## Your goal
Pull every line that includes the word "collision" from the data.

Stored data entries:
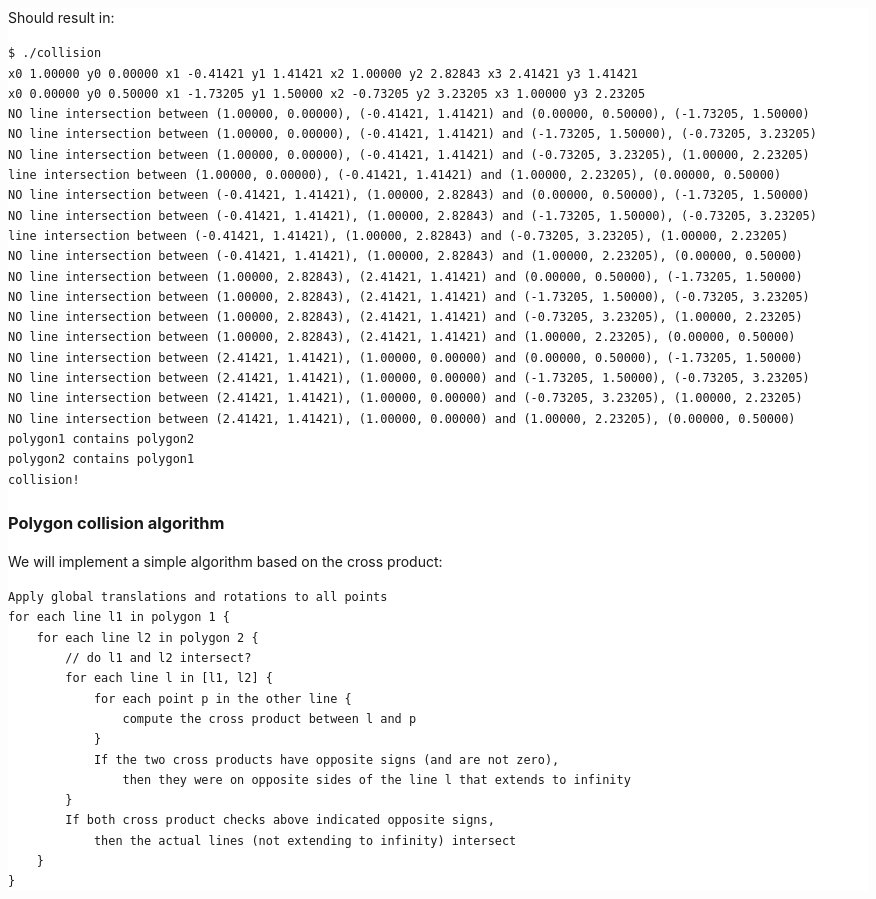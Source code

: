 Should result in:

```
$ ./collision
x0 1.00000 y0 0.00000 x1 -0.41421 y1 1.41421 x2 1.00000 y2 2.82843 x3 2.41421 y3 1.41421
x0 0.00000 y0 0.50000 x1 -1.73205 y1 1.50000 x2 -0.73205 y2 3.23205 x3 1.00000 y3 2.23205
NO line intersection between (1.00000, 0.00000), (-0.41421, 1.41421) and (0.00000, 0.50000), (-1.73205, 1.50000)
NO line intersection between (1.00000, 0.00000), (-0.41421, 1.41421) and (-1.73205, 1.50000), (-0.73205, 3.23205)
NO line intersection between (1.00000, 0.00000), (-0.41421, 1.41421) and (-0.73205, 3.23205), (1.00000, 2.23205)
line intersection between (1.00000, 0.00000), (-0.41421, 1.41421) and (1.00000, 2.23205), (0.00000, 0.50000)
NO line intersection between (-0.41421, 1.41421), (1.00000, 2.82843) and (0.00000, 0.50000), (-1.73205, 1.50000)
NO line intersection between (-0.41421, 1.41421), (1.00000, 2.82843) and (-1.73205, 1.50000), (-0.73205, 3.23205)
line intersection between (-0.41421, 1.41421), (1.00000, 2.82843) and (-0.73205, 3.23205), (1.00000, 2.23205)
NO line intersection between (-0.41421, 1.41421), (1.00000, 2.82843) and (1.00000, 2.23205), (0.00000, 0.50000)
NO line intersection between (1.00000, 2.82843), (2.41421, 1.41421) and (0.00000, 0.50000), (-1.73205, 1.50000)
NO line intersection between (1.00000, 2.82843), (2.41421, 1.41421) and (-1.73205, 1.50000), (-0.73205, 3.23205)
NO line intersection between (1.00000, 2.82843), (2.41421, 1.41421) and (-0.73205, 3.23205), (1.00000, 2.23205)
NO line intersection between (1.00000, 2.82843), (2.41421, 1.41421) and (1.00000, 2.23205), (0.00000, 0.50000)
NO line intersection between (2.41421, 1.41421), (1.00000, 0.00000) and (0.00000, 0.50000), (-1.73205, 1.50000)
NO line intersection between (2.41421, 1.41421), (1.00000, 0.00000) and (-1.73205, 1.50000), (-0.73205, 3.23205)
NO line intersection between (2.41421, 1.41421), (1.00000, 0.00000) and (-0.73205, 3.23205), (1.00000, 2.23205)
NO line intersection between (2.41421, 1.41421), (1.00000, 0.00000) and (1.00000, 2.23205), (0.00000, 0.50000)
polygon1 contains polygon2
polygon2 contains polygon1
collision!
```

### Polygon collision algorithm

We will implement a simple algorithm based on the cross product:

```
Apply global translations and rotations to all points
for each line l1 in polygon 1 {
    for each line l2 in polygon 2 {
        // do l1 and l2 intersect?
        for each line l in [l1, l2] {
            for each point p in the other line {
                compute the cross product between l and p
            }
            If the two cross products have opposite signs (and are not zero),
                then they were on opposite sides of the line l that extends to infinity
        }
        If both cross product checks above indicated opposite signs,
            then the actual lines (not extending to infinity) intersect
    }
}
```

## Exercise result
$ ./collision
collision!
### Polygon collision algorithm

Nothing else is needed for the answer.